Nadie en la vida nos hará el camino personal. Nadie podrá creer por nosotros. Nadie podrá decir nuestra palabra. Hay cosas que no se pueden delegar, que sólo existirán si las hacemos, si nuestras manos se implican. “Que lo haga mi mamá”, “que responda mi mamá”, “que se ocupe de ello mi mamá”, “eso lo dejo y ya mi mamá lo hará” son expresiones de riesgo. Tomar la propia vida en las manos y responsabilizarse de ella con mimo y con atención es algo que comienza en el hogar, en el cuidado, orden y limpieza de la habitación y sigue por asumir pequeñas encomiendas de la casa.
 

  1. A modo de conclusión

 
He señalado estos “riesgos menores” como ejemplo de una educación familiar que, por lo que sea, deja la puerta abierta a comportamientos que dejan mucho que desear. Ser adultos no significa automáticamente ser maduros.

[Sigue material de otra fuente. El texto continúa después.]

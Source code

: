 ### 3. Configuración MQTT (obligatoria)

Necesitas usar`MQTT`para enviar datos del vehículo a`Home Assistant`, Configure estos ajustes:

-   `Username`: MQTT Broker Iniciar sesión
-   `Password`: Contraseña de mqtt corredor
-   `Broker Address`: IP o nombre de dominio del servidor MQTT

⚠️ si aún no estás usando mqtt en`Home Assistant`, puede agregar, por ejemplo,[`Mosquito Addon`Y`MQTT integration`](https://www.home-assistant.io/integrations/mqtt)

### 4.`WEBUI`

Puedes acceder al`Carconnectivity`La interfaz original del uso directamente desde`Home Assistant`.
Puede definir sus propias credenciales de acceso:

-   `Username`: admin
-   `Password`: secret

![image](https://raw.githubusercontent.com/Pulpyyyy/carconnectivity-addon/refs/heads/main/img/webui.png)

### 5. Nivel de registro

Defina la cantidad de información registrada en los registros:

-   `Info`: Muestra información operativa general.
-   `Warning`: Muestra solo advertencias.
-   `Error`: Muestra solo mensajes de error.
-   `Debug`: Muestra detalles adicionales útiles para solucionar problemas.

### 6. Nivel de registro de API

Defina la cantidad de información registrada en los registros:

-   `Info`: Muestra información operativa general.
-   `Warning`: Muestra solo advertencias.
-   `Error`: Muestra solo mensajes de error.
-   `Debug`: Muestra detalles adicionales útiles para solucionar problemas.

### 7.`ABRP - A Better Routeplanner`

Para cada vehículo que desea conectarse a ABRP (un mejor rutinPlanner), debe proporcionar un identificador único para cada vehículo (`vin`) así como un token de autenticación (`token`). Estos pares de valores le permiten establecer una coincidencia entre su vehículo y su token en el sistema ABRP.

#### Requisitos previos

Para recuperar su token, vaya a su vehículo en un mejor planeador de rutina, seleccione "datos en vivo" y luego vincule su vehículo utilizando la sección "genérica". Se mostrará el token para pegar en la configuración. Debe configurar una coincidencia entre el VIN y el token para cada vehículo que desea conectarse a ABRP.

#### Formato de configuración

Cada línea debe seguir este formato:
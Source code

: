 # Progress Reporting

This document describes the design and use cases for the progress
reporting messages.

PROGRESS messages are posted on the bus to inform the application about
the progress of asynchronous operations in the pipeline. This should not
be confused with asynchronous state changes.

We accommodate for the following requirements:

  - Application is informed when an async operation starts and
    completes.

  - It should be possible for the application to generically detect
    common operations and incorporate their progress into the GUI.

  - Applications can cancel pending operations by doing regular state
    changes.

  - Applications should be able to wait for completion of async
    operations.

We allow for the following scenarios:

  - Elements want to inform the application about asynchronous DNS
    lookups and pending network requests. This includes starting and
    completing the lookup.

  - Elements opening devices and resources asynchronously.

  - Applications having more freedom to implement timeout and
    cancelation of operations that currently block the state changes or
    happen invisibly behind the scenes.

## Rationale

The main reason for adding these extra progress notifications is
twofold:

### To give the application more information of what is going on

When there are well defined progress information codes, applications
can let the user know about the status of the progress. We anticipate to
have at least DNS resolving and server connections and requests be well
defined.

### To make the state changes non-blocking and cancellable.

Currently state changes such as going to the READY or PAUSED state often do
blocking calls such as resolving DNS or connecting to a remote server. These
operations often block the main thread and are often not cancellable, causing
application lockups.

Muchos adultos están viviendo ellos mismos acontecimientos en sus vidas muy importantes que repercuten sin duda en la educación que dan a sus hijos. Expresiones como “que no les falta lo que a mí me faltó”, “que no pasen la necesidad que yo pasé”, “que tengan las posibilidades que yo no tuve”, etc. pueden tener un gran deseo de mejora del entorno en el que crece y maduran los hijos. Pero no hay que descartar que también es posible que sean recuerdos que encaminen a los adultos a dar tantas facilidades que se caiga en lo facilón y poco educativo.

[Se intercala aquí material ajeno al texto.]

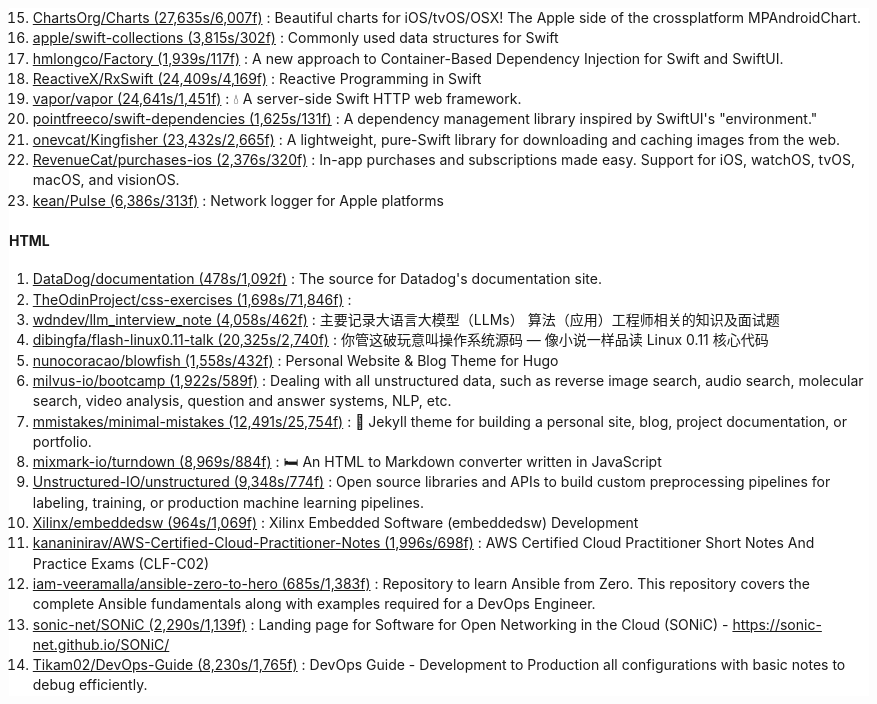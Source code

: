 15. [ChartsOrg/Charts (27,635s/6,007f)](https://github.com/ChartsOrg/Charts) : Beautiful charts for iOS/tvOS/OSX! The Apple side of the crossplatform MPAndroidChart.
16. [apple/swift-collections (3,815s/302f)](https://github.com/apple/swift-collections) : Commonly used data structures for Swift
17. [hmlongco/Factory (1,939s/117f)](https://github.com/hmlongco/Factory) : A new approach to Container-Based Dependency Injection for Swift and SwiftUI.
18. [ReactiveX/RxSwift (24,409s/4,169f)](https://github.com/ReactiveX/RxSwift) : Reactive Programming in Swift
19. [vapor/vapor (24,641s/1,451f)](https://github.com/vapor/vapor) : 💧 A server-side Swift HTTP web framework.
20. [pointfreeco/swift-dependencies (1,625s/131f)](https://github.com/pointfreeco/swift-dependencies) : A dependency management library inspired by SwiftUI's "environment."
21. [onevcat/Kingfisher (23,432s/2,665f)](https://github.com/onevcat/Kingfisher) : A lightweight, pure-Swift library for downloading and caching images from the web.
22. [RevenueCat/purchases-ios (2,376s/320f)](https://github.com/RevenueCat/purchases-ios) : In-app purchases and subscriptions made easy. Support for iOS, watchOS, tvOS, macOS, and visionOS.
23. [kean/Pulse (6,386s/313f)](https://github.com/kean/Pulse) : Network logger for Apple platforms

#### HTML
1. [DataDog/documentation (478s/1,092f)](https://github.com/DataDog/documentation) : The source for Datadog's documentation site.
2. [TheOdinProject/css-exercises (1,698s/71,846f)](https://github.com/TheOdinProject/css-exercises) : 
3. [wdndev/llm_interview_note (4,058s/462f)](https://github.com/wdndev/llm_interview_note) : 主要记录大语言大模型（LLMs） 算法（应用）工程师相关的知识及面试题
4. [dibingfa/flash-linux0.11-talk (20,325s/2,740f)](https://github.com/dibingfa/flash-linux0.11-talk) : 你管这破玩意叫操作系统源码 — 像小说一样品读 Linux 0.11 核心代码
5. [nunocoracao/blowfish (1,558s/432f)](https://github.com/nunocoracao/blowfish) : Personal Website & Blog Theme for Hugo
6. [milvus-io/bootcamp (1,922s/589f)](https://github.com/milvus-io/bootcamp) : Dealing with all unstructured data, such as reverse image search, audio search, molecular search, video analysis, question and answer systems, NLP, etc.
7. [mmistakes/minimal-mistakes (12,491s/25,754f)](https://github.com/mmistakes/minimal-mistakes) : 📐 Jekyll theme for building a personal site, blog, project documentation, or portfolio.
8. [mixmark-io/turndown (8,969s/884f)](https://github.com/mixmark-io/turndown) : 🛏 An HTML to Markdown converter written in JavaScript
9. [Unstructured-IO/unstructured (9,348s/774f)](https://github.com/Unstructured-IO/unstructured) : Open source libraries and APIs to build custom preprocessing pipelines for labeling, training, or production machine learning pipelines.
10. [Xilinx/embeddedsw (964s/1,069f)](https://github.com/Xilinx/embeddedsw) : Xilinx Embedded Software (embeddedsw) Development
11. [kananinirav/AWS-Certified-Cloud-Practitioner-Notes (1,996s/698f)](https://github.com/kananinirav/AWS-Certified-Cloud-Practitioner-Notes) : AWS Certified Cloud Practitioner Short Notes And Practice Exams (CLF-C02)
12. [iam-veeramalla/ansible-zero-to-hero (685s/1,383f)](https://github.com/iam-veeramalla/ansible-zero-to-hero) : Repository to learn Ansible from Zero. This repository covers the complete Ansible fundamentals along with examples required for a DevOps Engineer.
13. [sonic-net/SONiC (2,290s/1,139f)](https://github.com/sonic-net/SONiC) : Landing page for Software for Open Networking in the Cloud (SONiC) - https://sonic-net.github.io/SONiC/
14. [Tikam02/DevOps-Guide (8,230s/1,765f)](https://github.com/Tikam02/DevOps-Guide) : DevOps Guide - Development to Production all configurations with basic notes to debug efficiently.
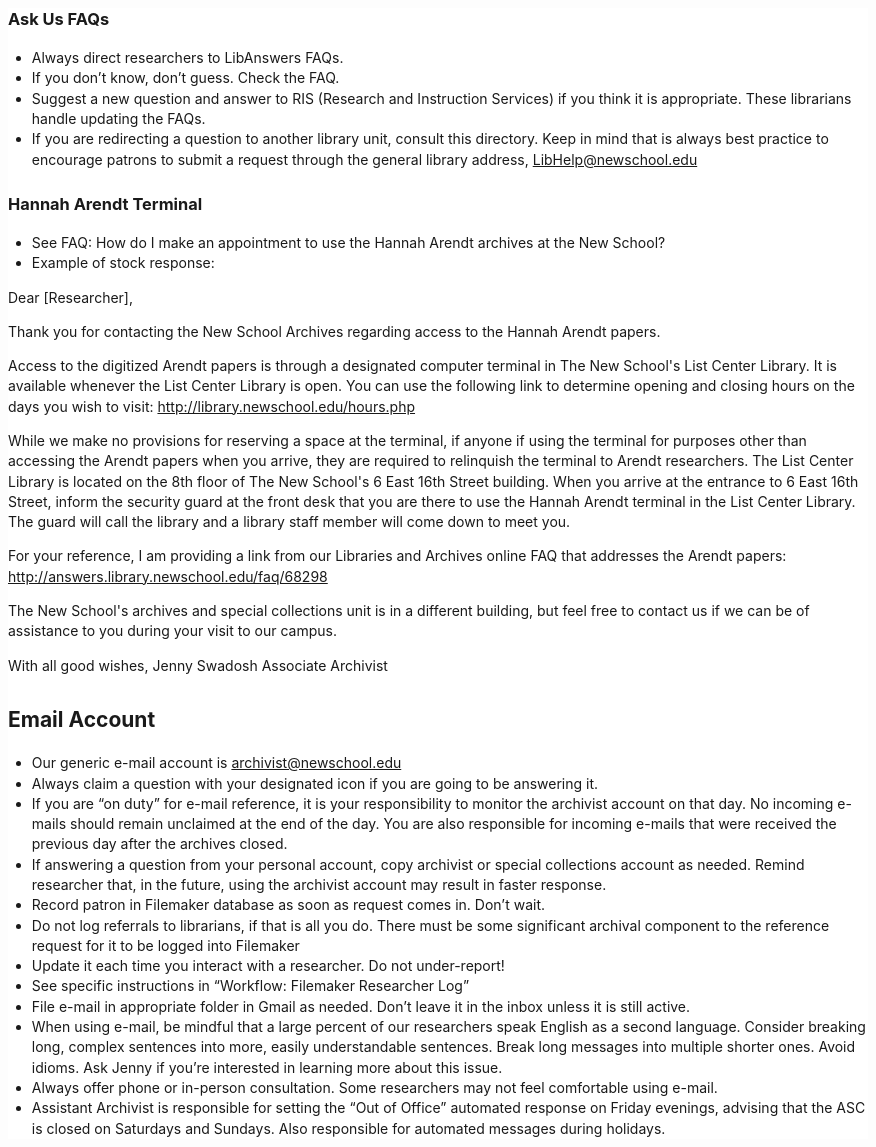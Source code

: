### Ask Us FAQs
  * Always direct researchers to LibAnswers FAQs.
  * If you don’t know, don’t guess. Check the FAQ.
  * Suggest a new question and answer to RIS (Research and Instruction Services) if you think it is appropriate. These librarians handle updating the FAQs.
  * If you are redirecting a question to another library unit, consult this directory. Keep in mind that is always best practice to encourage patrons to submit a request through the general library address, LibHelp@newschool.edu 

### Hannah Arendt Terminal
  * See FAQ: How do I make an appointment to use the Hannah Arendt archives at the New School?
  * Example of stock response:

Dear [Researcher],

Thank you for contacting the New School Archives regarding access to the Hannah Arendt papers. 

Access to the digitized Arendt papers is through a designated computer terminal in The New School's List Center Library. It is available whenever the List Center Library is open. You can use the following link to determine opening and closing hours on the days you wish to visit: http://library.newschool.edu/hours.php

While we make no provisions for reserving a space at the terminal, if anyone if using the terminal for purposes other than accessing the Arendt papers when you arrive, they are required to relinquish the terminal to Arendt researchers.
The List Center Library is located on the 8th floor of The New School's 6 East 16th Street building. When you arrive at the entrance to 6 East 16th Street, inform the security guard at the front desk that you are there to use the Hannah Arendt terminal in the List Center Library. The guard will call the library and a library staff member will come down to meet you. 

For your reference, I am providing a link from our Libraries and Archives online FAQ that addresses the Arendt papers: http://answers.library.newschool.edu/faq/68298

The New School's archives and special collections unit is in a different building, but feel free to contact us if we can be of assistance to you during your visit to our campus.

With all good wishes,
Jenny Swadosh
Associate Archivist

## Email Account
  * Our generic e-mail account is archivist@newschool.edu
  * Always claim a question with your designated icon if you are going to be answering it.
  * If you are “on duty” for e-mail reference, it is your responsibility to monitor the archivist account on that day. No incoming e-mails should remain unclaimed at the end of the day. You are also responsible for incoming e-mails that were received the previous day after the archives closed. 
  * If answering a question from your personal account, copy archivist or special collections account as needed. Remind researcher that, in the future, using the archivist account may result in faster response.
  * Record patron in Filemaker database as soon as request comes in. Don’t wait.
  * Do not log referrals to librarians, if that is all you do. There must be some significant archival component to the reference request for it to be logged into Filemaker
  * Update it each time you interact with a researcher. Do not under-report!
  * See specific instructions in “Workflow: Filemaker Researcher Log” 
  * File e-mail in appropriate folder in Gmail as needed. Don’t leave it in the inbox unless it is still active.
  * When using e-mail, be mindful that a large percent of our researchers speak English as a second language. Consider breaking long, complex sentences into more, easily understandable sentences. Break long messages into multiple shorter ones. Avoid idioms. Ask Jenny if you’re interested in learning more about this issue.
  * Always offer phone or in-person consultation. Some researchers may not feel comfortable using e-mail.
  * Assistant Archivist is responsible for setting the “Out of Office” automated response on Friday evenings, advising that the ASC is closed on Saturdays and Sundays. Also responsible for automated messages during holidays.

Finalmente quiero insistir en que en educación no hay exactitud matemática. Recuerdo la intervención de un joven en un foro de reflexión sobre la transmisión de la fe en la familia. Se insistía mucho en la necesidad del ejemplo y coherencia vividos en el hogar como humus en el que sembrar la semilla de la fe.  En este contexto, intervino él diciendo: “Soy creyente. Estoy aquí. Hago segundo de económicas. Mi padre, si pudiera, quemaba todas las iglesias. Mi madre no hace nada más que “reírse” de mis “beaterías” preguntándome para qué me sirven. Este es mi contexto familiar, y aquí estoy. Lo del Evangelio, no es el resultado de que todo sea “perfectamente” lógico. El Evangelio es don.

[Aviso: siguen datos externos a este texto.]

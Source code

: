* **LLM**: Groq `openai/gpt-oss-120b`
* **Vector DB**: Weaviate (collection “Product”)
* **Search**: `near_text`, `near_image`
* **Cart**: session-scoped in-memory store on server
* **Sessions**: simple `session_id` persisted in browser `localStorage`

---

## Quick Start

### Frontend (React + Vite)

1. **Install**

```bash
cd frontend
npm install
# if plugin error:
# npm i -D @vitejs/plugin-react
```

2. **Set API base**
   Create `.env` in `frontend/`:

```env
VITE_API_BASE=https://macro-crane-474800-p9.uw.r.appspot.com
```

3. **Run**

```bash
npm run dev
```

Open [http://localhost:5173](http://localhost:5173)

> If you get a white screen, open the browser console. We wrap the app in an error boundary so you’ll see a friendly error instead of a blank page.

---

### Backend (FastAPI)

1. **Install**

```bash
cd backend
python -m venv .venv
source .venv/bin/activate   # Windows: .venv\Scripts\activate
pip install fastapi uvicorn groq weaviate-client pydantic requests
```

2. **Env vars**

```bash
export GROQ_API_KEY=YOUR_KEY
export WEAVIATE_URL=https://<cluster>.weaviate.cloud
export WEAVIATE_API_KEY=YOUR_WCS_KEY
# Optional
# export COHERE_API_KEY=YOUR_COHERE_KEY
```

Sin embargo, es nuestra obligación reflexionar y preparar el terreno para que la semilla germine. Somos bien conscientes de que el incremento, la germinación no depende de nosotros. Y sabemos también que la semilla sembrada en buena tierra puede ser comida por los pájaros, sin que llegue a fructificar… Mientras tanto, como labradores en el campo del Señor, nos esforzamos en hacer de la tierra que pisamos la mejor tierra para el Evangelio.